Over Skype, Tenenbaum and Hameister suggest that Burbank—who recently grilled Congressman Earl Blumenauer, a pot-legalization advocate, on exactly which marijuana expenses should be tax deductible—quiz Bendis, the comic book creator, on superheroes. Burbank offers a different idea: the quiz competition between Bendis and a fan. “And we should sandbag him,” Burbank adds with a devilish grin. “It’ll be funnier if he loses.” 

Saturday, October 19: The Show

While Hameister was a writer-host, more comfortable reading crafted essays than performing off the cuff, Burbank is a showman. He bounds on stage in a gray suit and slicked-back hair, takes the mic, and leans on the stand with the sly confidence of a Rat Pack icon. With only an outline in mind, he launches into the story of losing his laptop and how it also meant losing irreplaceable photos of his daughter. 

His hosting style is unabashedly confessional—equal parts self-indulgence and self-deprecation—and his quick humor threatens to steal conversations from any less-than-nimble guest. Burbank is a public-radio deviant, as interested in pop culture, sports, gambling, and drinking (during one brunch interview, he makes it through two Jamesons and a Ketel and soda) as foreign affairs or health policy.

After an excerpt from an Elliott Smith song, Burbank conducts an interview with William Todd Schultz, the author of Torment Saint: The Life of Elliott Smith. “I want to ask you a question, and in the green room you said you didn’t want me to ask this question,” Burbank says. “I remember hearing that there were questions about how he died.”

“There’s a small, monomaniacal set of fans who are convinced that Elliott Smith was murdered,” answers Schultz. “Those people are now essentially attacking me.”

“Your next book is about Tupac, right?” pokes Burbank, as the audience erupts in laughter.

“You’re good,” Schultz replies. “You’re very good.”

Then Burbank, a die-hard Smith fan, pivots to a respectfully somber tone, and the segment ends with a heart-wrenching live performance of Smith’s “Between the Bars” by Suzanne Tufan.

“The part of Burbank’s brain that handles radio interviewing and hosting is like Adonis’s washboard stomach,” says Bachmann. “He commands the stage, and he’s really funny.”

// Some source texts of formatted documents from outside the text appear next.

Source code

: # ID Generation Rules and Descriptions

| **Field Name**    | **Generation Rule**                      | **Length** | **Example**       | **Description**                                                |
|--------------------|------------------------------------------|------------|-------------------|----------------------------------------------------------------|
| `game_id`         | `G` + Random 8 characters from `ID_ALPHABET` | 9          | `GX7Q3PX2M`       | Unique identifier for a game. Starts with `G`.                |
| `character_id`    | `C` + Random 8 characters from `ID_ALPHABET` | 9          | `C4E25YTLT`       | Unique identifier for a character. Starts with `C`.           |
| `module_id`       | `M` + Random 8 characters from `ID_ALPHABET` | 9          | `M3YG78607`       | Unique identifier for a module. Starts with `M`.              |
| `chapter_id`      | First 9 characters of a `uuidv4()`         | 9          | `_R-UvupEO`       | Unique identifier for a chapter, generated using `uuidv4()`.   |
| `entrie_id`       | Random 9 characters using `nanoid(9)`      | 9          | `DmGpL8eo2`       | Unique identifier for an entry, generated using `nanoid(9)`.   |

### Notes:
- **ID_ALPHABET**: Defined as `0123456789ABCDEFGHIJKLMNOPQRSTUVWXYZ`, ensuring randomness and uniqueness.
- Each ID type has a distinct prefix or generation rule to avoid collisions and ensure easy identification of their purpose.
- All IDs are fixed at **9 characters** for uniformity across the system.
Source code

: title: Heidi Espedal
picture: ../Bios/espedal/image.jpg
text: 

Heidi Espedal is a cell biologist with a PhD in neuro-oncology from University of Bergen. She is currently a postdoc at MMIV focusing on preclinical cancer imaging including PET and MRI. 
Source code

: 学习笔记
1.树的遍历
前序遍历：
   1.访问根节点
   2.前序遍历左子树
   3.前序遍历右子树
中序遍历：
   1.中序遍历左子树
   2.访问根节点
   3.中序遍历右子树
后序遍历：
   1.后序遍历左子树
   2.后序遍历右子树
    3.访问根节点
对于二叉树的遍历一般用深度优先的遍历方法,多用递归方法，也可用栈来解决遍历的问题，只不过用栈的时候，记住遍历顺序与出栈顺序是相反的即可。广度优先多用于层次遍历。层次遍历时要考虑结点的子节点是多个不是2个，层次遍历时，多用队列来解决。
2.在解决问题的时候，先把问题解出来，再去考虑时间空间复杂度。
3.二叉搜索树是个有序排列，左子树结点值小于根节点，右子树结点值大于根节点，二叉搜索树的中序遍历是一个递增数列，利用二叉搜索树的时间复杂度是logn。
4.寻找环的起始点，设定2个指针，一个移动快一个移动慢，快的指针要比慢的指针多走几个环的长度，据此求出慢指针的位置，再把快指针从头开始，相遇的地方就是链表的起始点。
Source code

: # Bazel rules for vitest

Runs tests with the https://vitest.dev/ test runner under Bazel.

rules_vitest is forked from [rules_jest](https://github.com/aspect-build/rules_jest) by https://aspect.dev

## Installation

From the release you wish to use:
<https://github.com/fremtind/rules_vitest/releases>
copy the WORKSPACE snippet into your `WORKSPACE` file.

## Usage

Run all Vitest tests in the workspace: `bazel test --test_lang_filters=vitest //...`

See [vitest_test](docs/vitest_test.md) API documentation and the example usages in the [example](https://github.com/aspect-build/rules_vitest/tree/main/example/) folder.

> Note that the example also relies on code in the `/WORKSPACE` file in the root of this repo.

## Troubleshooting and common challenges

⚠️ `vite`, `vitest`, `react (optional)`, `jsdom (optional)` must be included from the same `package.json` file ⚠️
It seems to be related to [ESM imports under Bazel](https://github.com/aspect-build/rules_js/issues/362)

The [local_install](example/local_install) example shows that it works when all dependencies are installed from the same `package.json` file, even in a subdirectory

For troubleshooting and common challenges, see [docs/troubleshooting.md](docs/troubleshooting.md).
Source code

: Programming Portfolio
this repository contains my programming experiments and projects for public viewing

All agree that Burbank has shaken up Live Wire’s creative strategies. He helped introduce live phone interviews to the show, recently dialing a taxidermist in Alabama to discuss whether kittens could have wings. He’s also mixing postproduction content into the broadcast episodes. After the karaoke staple “Baby Got Back” came up in a live interview, for instance, he called Sir Mix-A-Lot to tape an interview, which was edited into the program before it aired.

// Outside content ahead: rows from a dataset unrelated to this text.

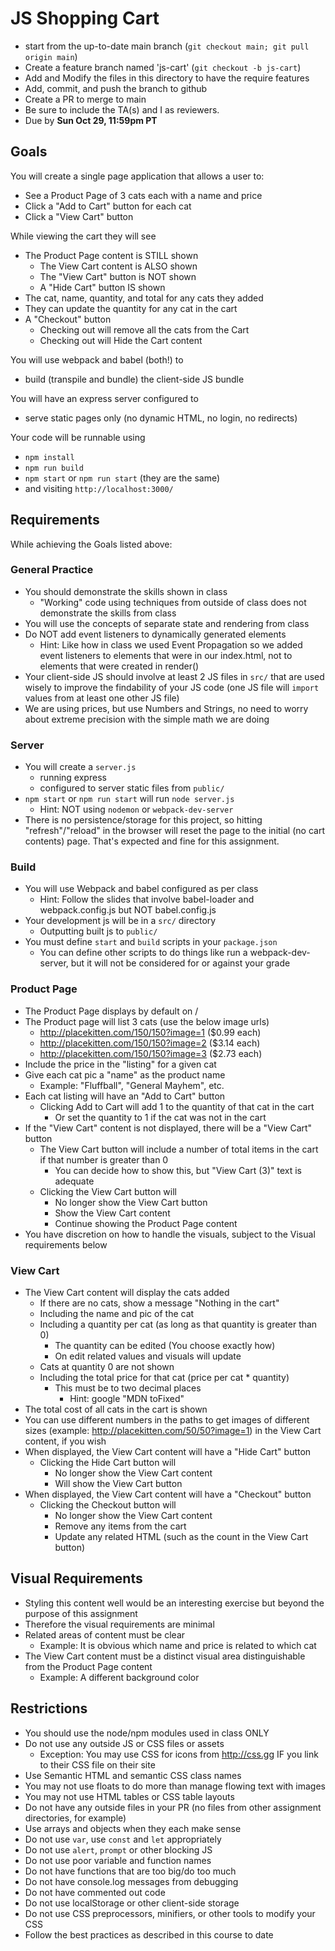 # JS Shopping Cart

* start from the up-to-date main branch (`git checkout main; git pull origin main`)
* Create a feature branch named 'js-cart' (`git checkout -b js-cart`)
* Add and Modify the files in this directory to have the require features
* Add, commit, and push the branch to github
* Create a PR to merge to main
* Be sure to include the TA(s) and I as reviewers.  
* Due by **Sun Oct 29, 11:59pm PT**

## Goals

You will create a single page application that allows a user to:
- See a Product Page of 3 cats each with a name and price
- Click a "Add to Cart" button for each cat
- Click a "View Cart" button 

While viewing the cart they will see
- The Product Page content is STILL shown
  - The View Cart content is ALSO shown
  - The "View Cart" button is NOT shown
  - A "Hide Cart" button IS shown
- The cat, name, quantity, and total for any cats they added
- They can update the quantity for any cat in the cart
- A "Checkout" button 
  - Checking out will remove all the cats from the Cart
  - Checking out will Hide the Cart content

You will use webpack and babel (both!) to
- build (transpile and bundle) the client-side JS bundle

You will have an express server configured to 
- serve static pages only (no dynamic HTML, no login, no redirects)

Your code will be runnable using 
- `npm install`
- `npm run build`
- `npm start` or `npm run start` (they are the same)
- and visiting `http://localhost:3000/`

## Requirements

While achieving the Goals listed above:

### General Practice
- You should demonstrate the skills shown in class
  - "Working" code using techniques from outside of class does not demonstrate the skills from class
- You will use the concepts of separate state and rendering from class
- Do NOT add event listeners to dynamically generated elements
  - Hint: Like how in class we used Event Propagation so we added event listeners to elements that were in our index.html, not to elements that were created in render()
- Your client-side JS should involve at least 2 JS files in `src/` that are used wisely to improve the findability of your JS code (one JS file will `import` values from at least one other JS file)
- We are using prices, but use Numbers and Strings, no need to worry about extreme precision with the simple math we are doing

### Server
- You will create a `server.js`
  - running express
  - configured to server static files from `public/`
- `npm start` or `npm run start` will run `node server.js`
  - Hint: NOT using `nodemon` or `webpack-dev-server`
- There is no persistence/storage for this project, so hitting "refresh"/"reload" in the browser will reset the page to the initial (no cart contents) page.  That's expected and fine for this assignment.

### Build
- You will use Webpack and babel configured as per class
  - Hint: Follow the slides that involve babel-loader and webpack.config.js but NOT babel.config.js
- Your development js will be in a `src/` directory
  - Outputting built js to `public/`
- You must define `start` and `build` scripts in your `package.json`
  - You can define other scripts to do things like run a webpack-dev-server, but it will not be considered for or against your grade

### Product Page
- The Product Page displays by default on /
- The Product page will list 3 cats (use the below image urls)
  - http://placekitten.com/150/150?image=1 ($0.99 each)
  - http://placekitten.com/150/150?image=2 ($3.14 each)
  - http://placekitten.com/150/150?image=3 ($2.73 each)
- Include the price in the "listing" for a given cat
- Give each cat pic a "name" as the product name
  - Example: "Fluffball", "General Mayhem", etc.
- Each cat listing will have an "Add to Cart" button
  - Clicking Add to Cart will add 1 to the quantity of that cat in the cart
    - Or set the quantity to 1 if the cat was not in the cart
- If the "View Cart" content is not displayed, there will be a "View Cart" button
  - The View Cart button will include a number of total items in the cart if that number is greater than 0
    - You can decide how to show this, but "View Cart (3)" text is adequate
  - Clicking the View Cart button will 
    - No longer show the View Cart button
    - Show the View Cart content
    - Continue showing the Product Page content
- You have discretion on how to handle the visuals, subject to the Visual requirements below

### View Cart
- The View Cart content will display the cats added
  - If there are no cats, show a message "Nothing in the cart"
  - Including the name and pic of the cat
  - Including a quantity per cat (as long as that quantity is greater than 0)
    - The quantity can be edited (You choose exactly how)
    - On edit related values and visuals will update
  - Cats at quantity 0 are not shown
  - Including the total price for that cat (price per cat * quantity)
    - This must be to two decimal places
      - Hint: google "MDN toFixed"
- The total cost of all cats in the cart is shown
- You can use different numbers in the paths to get images of different sizes (example: http://placekitten.com/50/50?image=1) in the View Cart content, if you wish
- When displayed, the View Cart content will have a "Hide Cart" button
  - Clicking the Hide Cart button will
    - No longer show the View Cart content
    - Will show the View Cart button
- When displayed, the View Cart content will have a "Checkout" button
  - Clicking the Checkout button will
    - No longer show the View Cart content
    - Remove any items from the cart
    - Update any related HTML (such as the count in the View Cart button)

## Visual Requirements
- Styling this content well would be an interesting exercise but beyond the purpose of this assignment
- Therefore the visual requirements are minimal
- Related areas of content must be clear
  - Example: It is obvious which name and price is related to which cat
- The View Cart content must be a distinct visual area distinguishable from the Product Page content
  - Example: A different background color

## Restrictions
* You should use the node/npm modules used in class ONLY
* Do not use any outside JS or CSS files or assets
  - Exception: You may use CSS for icons from http://css.gg IF you link to their CSS file on their site
* Use Semantic HTML and semantic CSS class names
* You may not use floats to do more than manage flowing text with images
* You may not use HTML tables or CSS table layouts
* Do not have any outside files in your PR (no files from other assignment directories, for example)
* Use arrays and objects when they each make sense
* Do not use `var`, use `const` and `let` appropriately
* Do not use `alert`, `prompt` or other blocking JS
* Do not use poor variable and function names
* Do not have functions that are too big/do too much
* Do not have console.log messages from debugging
* Do not have commented out code
* Do not use localStorage or other client-side storage 
* Do not use CSS preprocessors, minifiers, or other tools to modify your CSS
* Follow the best practices as described in this course to date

“It was already a good show, but it’s going to the next level with Luke, and I think there’s even a next level,” says Jeff Hansen, the program director of Seattle’s KUOW, which is negotiating with Live Wire to expand to represent the entire Pacific Northwest, including occasional recording sessions in Seattle. That sense of place, Hansen argues, could echo Keillor’s intense identification with the Upper Midwest. 

Bendis is the final guest of the night. He floats through his interview like one of his superheroes. But then comes Burbank’s coup de grace: the quiz. The superfan beats Bendis on a number of comic factoids, to Bendis’s chagrin. But he looks truly shocked as the questions move into material only a spouse or stalker would know. The audience squirms with laughter.

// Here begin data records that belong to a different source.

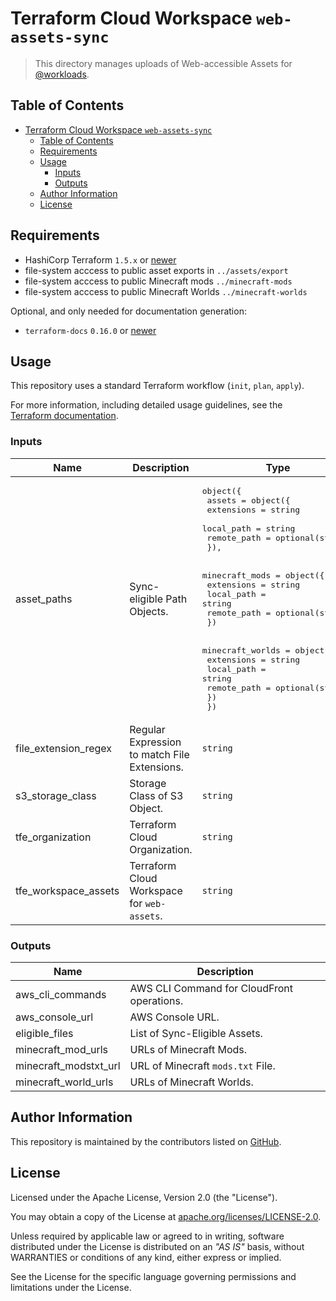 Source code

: # Terraform Cloud Workspace `web-assets-sync`

> This directory manages uploads of Web-accessible Assets for [@workloads](https://github.com/workloads).

## Table of Contents

<!-- TOC -->
* [Terraform Cloud Workspace `web-assets-sync`](#terraform-cloud-workspace-web-assets-sync)
  * [Table of Contents](#table-of-contents)
  * [Requirements](#requirements)
  * [Usage](#usage)
    * [Inputs](#inputs)
    * [Outputs](#outputs)
  * [Author Information](#author-information)
  * [License](#license)
<!-- TOC -->

## Requirements

- HashiCorp Terraform `1.5.x` or [newer](https://developer.hashicorp.com/packer/downloads)
- file-system acccess to public asset exports in `../assets/export`
- file-system acccess to public Minecraft mods `../minecraft-mods`
- file-system acccess to public Minecraft Worlds `../minecraft-worlds`

Optional, and only needed for documentation generation:

- `terraform-docs` `0.16.0` or [newer](https://terraform-docs.io/user-guide/installation/)

## Usage

This repository uses a standard Terraform workflow (`init`, `plan`, `apply`).

For more information, including detailed usage guidelines, see the [Terraform documentation](https://developer.hashicorp.com/terraform/cli/commands).

<!-- BEGIN_TF_DOCS -->
### Inputs

| Name | Description | Type | Required |
|------|-------------|------|:--------:|
| asset_paths | Sync-eligible Path Objects. | <pre>object({<br>    assets = object({<br>      extensions  = string<br>      local_path  = string<br>      remote_path = optional(string)<br>    }),<br><br>    minecraft_mods = object({<br>      extensions  = string<br>      local_path  = string<br>      remote_path = optional(string)<br>    })<br><br>    minecraft_worlds = object({<br>      extensions  = string<br>      local_path  = string<br>      remote_path = optional(string)<br>    })<br>  })</pre> | no |
| file_extension_regex | Regular Expression to match File Extensions. | `string` | no |
| s3_storage_class | Storage Class of S3 Object. | `string` | no |
| tfe_organization | Terraform Cloud Organization. | `string` | no |
| tfe_workspace_assets | Terraform Cloud Workspace for `web-assets`. | `string` | no |

### Outputs

| Name | Description |
|------|-------------|
| aws_cli_commands | AWS CLI Command for CloudFront operations. |
| aws_console_url | AWS Console URL. |
| eligible_files | List of Sync-Eligible Assets. |
| minecraft_mod_urls | URLs of Minecraft Mods. |
| minecraft_modstxt_url | URL of Minecraft `mods.txt` File. |
| minecraft_world_urls | URLs of Minecraft Worlds. |
<!-- END_TF_DOCS -->

## Author Information

This repository is maintained by the contributors listed on [GitHub](https://github.com/workloads/web-assets-sync/graphs/contributors).

## License

Licensed under the Apache License, Version 2.0 (the "License").

You may obtain a copy of the License at [apache.org/licenses/LICENSE-2.0](http://www.apache.org/licenses/LICENSE-2.0).

Unless required by applicable law or agreed to in writing, software distributed under the License is distributed on an _"AS IS"_ basis, without WARRANTIES or conditions of any kind, either express or implied.

See the License for the specific language governing permissions and limitations under the License.
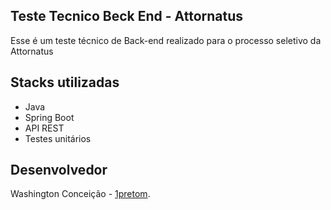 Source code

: ## Teste Tecnico Beck End - Attornatus
Esse é um teste técnico de Back-end realizado para o processo seletivo da Attornatus

## Stacks utilizadas
- Java 
- Spring Boot
- API REST
- Testes unitários

## Desenvolvedor
Washington Conceição - [1pretom](https://github.com/1pretom).
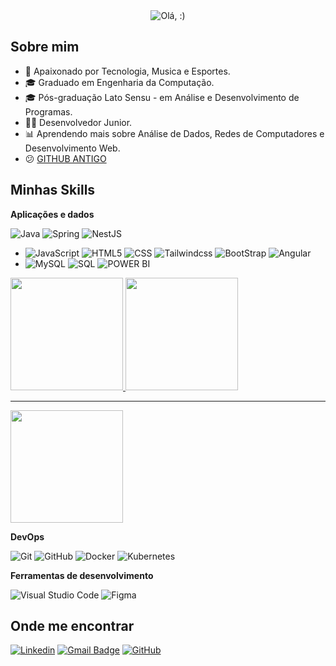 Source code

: <div align="center">
  <img src="https://readme-typing-svg.herokuapp.com/?lines=Hello,+Word!+:);&font=Fira%20Code&size=28&color=ffffff&cursorColor=3498db&center=true&vCenter=true&width=550&height=70&pause=3000" alt="Olá, :)" />
</div>

## Sobre mim

- 🧠​ Apaixonado por Tecnologia, Musica e Esportes.
- 🎓 Graduado em Engenharia da Computação.
- 🎓 Pós-graduação Lato Sensu - em Análise e Desenvolvimento de Programas.
- 👨‍💻 Desenvolvedor Junior.
- 📊 Aprendendo mais sobre Análise de Dados, Redes de Computadores e Desenvolvimento Web.
- 😕 [GITHUB ANTIGO](https://github.com/Tasso-chaves)

## Minhas Skills

**Aplicações e dados**

![Java](https://img.shields.io/badge/-Java-333333?style=flat&logo=Java&logoColor=007396)
![Spring](https://img.shields.io/badge/-Spring-333333?style=flat&logo=Spring&logoColor=6CB52D)
![NestJS](https://img.shields.io/badge/-Nestjs-333333?style=flat&logo=Nestjs&logoColor=EA2854)

- ![JavaScript](https://img.shields.io/badge/-JavaScript-333333?style=flat&logo=javascript)
  ![HTML5](https://img.shields.io/badge/-HTML5-333333?style=flat&logo=HTML5)
  ![CSS](https://img.shields.io/badge/-CSS-333333?style=flat&logo=CSS3&logoColor=1572B6)
  ![Tailwindcss](https://img.shields.io/badge/-Tailwindcss-333333?style=flat&logo=tailwindcss&logoColor=1572B6)
  ![BootStrap](https://img.shields.io/badge/-Bootstrap-333333?style=flat&logo=Bootstrap&logoColor=8411FA)
  ![Angular](https://img.shields.io/badge/-Angular-333333?style=flat&logo=Angular&logoColor=C3002F)
- ![MySQL](https://img.shields.io/badge/-MySQL-333333?style=flat&logo=mysql)
  ![SQL](https://img.shields.io/badge/-SQL-0B75C8?style=flat&logo=sql)
  ![POWER BI](https://img.shields.io/badge/-POWER_BI-EFC42F?style=flat&logo=powerbi)

<a href="https://github.com/Tassochaves" title="Perfil do Tasso">
  <img height="180em" src="https://github-readme-stats.vercel.app/api/top-langs/?username=TassoChaves&layout=donut" />
</a>

<a href="https://github.com/Tassochaves" title="Perfil do Tasso">
  <img height="180em" src="https://github-readme-streak-stats.herokuapp.com/?user=TassoChaves&theme=dark" />
</a>
<hr>
<a href="https://github.com/Tassochaves" title="Perfil do Tasso">
  <img height="180em" src="https://github-profile-trophy.vercel.app/?username=Tassochaves" />
</a>

**DevOps**

![Git](https://img.shields.io/badge/-Git-333333?style=flat&logo=git)
![GitHub](https://img.shields.io/badge/-GitHub-333333?style=flat&logo=github)
![Docker](https://img.shields.io/badge/-Docker-333333?style=flat&logo=Docker&logoColor=1D63ED)
![Kubernetes](https://img.shields.io/badge/-Kubernetes-333333?style=flat&logo=Kubernetes&logoColor=1D63ED)

**Ferramentas de desenvolvimento**

![Visual Studio Code](https://img.shields.io/badge/-Visual%20Studio%20Code-333333?style=flat&logo=visual-studio-code&logoColor=007ACC)
![Figma](https://img.shields.io/badge/-Figma-333333?style=flat&logo=figma&logoColor=007ACC)

## Onde me encontrar

[![Linkedin](https://img.shields.io/badge/-Tassochaves-blue?style=flat-square&logo=Linkedin&logoColor=white&link=https://www.linkedin.com/in/tasso-chaves)](https://www.linkedin.com/in/tasso-chaves)
[![Gmail Badge](https://img.shields.io/badge/-tassochav@gmail.com-006bed?style=flat-square&logo=Gmail&logoColor=white&link=mailto:SEU-EMAIL)](mailto:SEU-EMAIL)
[![GitHub](https://img.shields.io/github/followers/Tassochaves?label=follow&style=social)](https://github.com/Tassochaves)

The moment crystallizes Live Wire’s arc. What started out as an entertainment show 10 years ago has become an audio adventure that travels from hilarious absurdity to intense emotion and back in the course of an hour. Other public-radio shows might interview Bendis. They probably wouldn’t challenge him to a quiz, then cheat. 

“Instead of being the next Prairie Home Companion, I want to be something that never existed before,” Burbank says. “I want the show to have more warts—sometimes it’s awkward; sometimes we mess up. I want to create something that’s much more of a journey for people: they don’t know where it’s going to go.”